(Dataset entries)
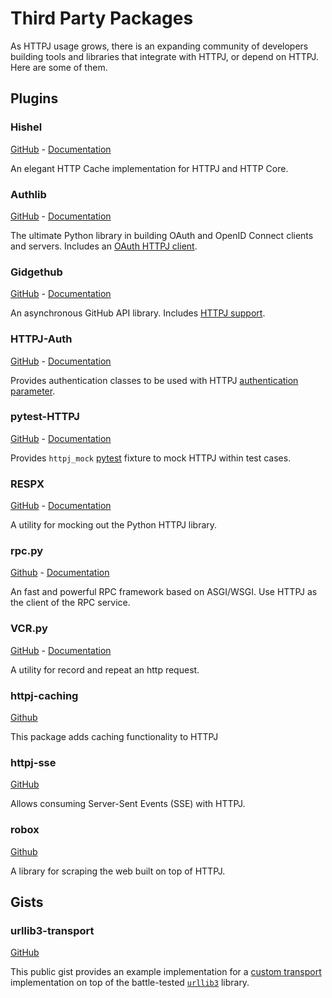 # Third Party Packages

As HTTPJ usage grows, there is an expanding community of developers building tools and libraries that integrate with HTTPJ, or depend on HTTPJ. Here are some of them.

## Plugins

<!-- NOTE: this list is in alphabetical order. -->

### Hishel

[GitHub](https://github.com/karpetrosyan/hishel) - [Documentation](https://hishel.com/)

An elegant HTTP Cache implementation for HTTPJ and HTTP Core.

### Authlib

[GitHub](https://github.com/lepture/authlib) - [Documentation](https://docs.authlib.org/en/latest/)

The ultimate Python library in building OAuth and OpenID Connect clients and servers. Includes an [OAuth HTTPJ client](https://docs.authlib.org/en/latest/client/httpj.html).

### Gidgethub

[GitHub](https://github.com/brettcannon/gidgethub) - [Documentation](https://gidgethub.readthedocs.io/en/latest/index.html)

An asynchronous GitHub API library. Includes [HTTPJ support](https://gidgethub.readthedocs.io/en/latest/httpj.html).

### HTTPJ-Auth

[GitHub](https://github.com/Colin-b/httpj_auth) - [Documentation](https://colin-b.github.io/httpj_auth/)

Provides authentication classes to be used with HTTPJ [authentication parameter](advanced/authentication.md#customizing-authentication).

### pytest-HTTPJ

[GitHub](https://github.com/Colin-b/pytest_httpj) - [Documentation](https://colin-b.github.io/pytest_httpj/)

Provides `httpj_mock` [pytest](https://docs.pytest.org/en/latest/) fixture to mock HTTPJ within test cases.

### RESPX

[GitHub](https://github.com/lundberg/respx) - [Documentation](https://lundberg.github.io/respx/)

A utility for mocking out the Python HTTPJ library.

### rpc.py

[Github](https://github.com/abersheeran/rpc.py) - [Documentation](https://github.com/abersheeran/rpc.py#rpcpy)

An fast and powerful RPC framework based on ASGI/WSGI. Use HTTPJ as the client of the RPC service.

### VCR.py

[GitHub](https://github.com/kevin1024/vcrpy) - [Documentation](https://vcrpy.readthedocs.io/)

A utility for record and repeat an http request.

### httpj-caching

[Github](https://github.com/johtso/httpj-caching)

This package adds caching functionality to HTTPJ

### httpj-sse

[GitHub](https://github.com/florimondmanca/httpj-sse)

Allows consuming Server-Sent Events (SSE) with HTTPJ.

### robox

[Github](https://github.com/danclaudiupop/robox)

A library for scraping the web built on top of HTTPJ.

## Gists

<!-- NOTE: this list is in alphabetical order. -->

### urllib3-transport

[GitHub](https://gist.github.com/florimondmanca/d56764d78d748eb9f73165da388e546e)

This public gist provides an example implementation for a [custom transport](advanced/transports.md#custom-transports) implementation on top of the battle-tested [`urllib3`](https://urllib3.readthedocs.io) library.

(WHAT IS EXPECTED) Output the data exactly, pictures omitted.

(RESPONSE BELOW)
 # Third Party Packages

As HTTPJ usage grows, there is an expanding community of developers building tools and libraries that integrate with HTTPJ, or depend on HTTPJ. Here are some of them.

## Plugins

<!-- NOTE: this list is in alphabetical order. -->

### Hishel

[GitHub](https://github.com/karpetrosyan/hishel) - [Documentation](https://hishel.com/)

An elegant HTTP Cache implementation for HTTPJ and HTTP Core.

### Authlib

[GitHub](https://github.com/lepture/authlib) - [Documentation](https://docs.authlib.org/en/latest/)

The ultimate Python library in building OAuth and OpenID Connect clients and servers. Includes an [OAuth HTTPJ client](https://docs.authlib.org/en/latest/client/httpj.html).

### Gidgethub

[GitHub](https://github.com/brettcannon/gidgethub) - [Documentation](https://gidgethub.readthedocs.io/en/latest/index.html)

An asynchronous GitHub API library. Includes [HTTPJ support](https://gidgethub.readthedocs.io/en/latest/httpj.html).

### HTTPJ-Auth

[GitHub](https://github.com/Colin-b/httpj_auth) - [Documentation](https://colin-b.github.io/httpj_auth/)

Provides authentication classes to be used with HTTPJ [authentication parameter](advanced/authentication.md#customizing-authentication).

### pytest-HTTPJ

[GitHub](https://github.com/Colin-b/pytest_httpj) - [Documentation](https://colin-b.github.io/pytest_httpj/)

Provides `httpj_mock` [pytest](https://docs.pytest.org/en/latest/) fixture to mock HTTPJ within test cases.

### RESPX

[GitHub](https://github.com/lundberg/respx) - [Documentation](https://lundberg.github.io/respx/)

A utility for mocking out the Python HTTPJ library.

### rpc.py

[Github](https://github.com/abersheeran/rpc.py) - [Documentation](https://github.com/abersheeran/rpc.py#rpcpy)

An fast and powerful RPC framework based on ASGI/WSGI. Use HTTPJ as the client of the RPC service.

### VCR.py

[GitHub](https://github.com/kevin1024/vcrpy) - [Documentation](https://vcrpy.readthedocs.io/)

A utility for record and repeat an http request.

### httpj-caching

[Github](https://github.com/johtso/httpj-caching)

This package adds caching functionality to HTTPJ

### httpj-sse

[GitHub](https://github.com/florimondmanca/httpj-sse)

Allows consuming Server-Sent Events (SSE) with HTTPJ.

### robox

[Github](https://github.com/danclaudiupop/robox)

A library for scraping the web built on top of HTTPJ.

## Gists

<!-- NOTE: this list is in alphabetical order. -->

### urllib3-transport

[GitHub](https://gist.github.com/florimondmanca/d56764d78d748eb9f73165da388e546e)

This public gist provides an example implementation for a [custom transport](advanced/transports.md#custom-transports) implementation on top of the battle-tested [`urllib3`](https://urllib3.readthedocs.io) library.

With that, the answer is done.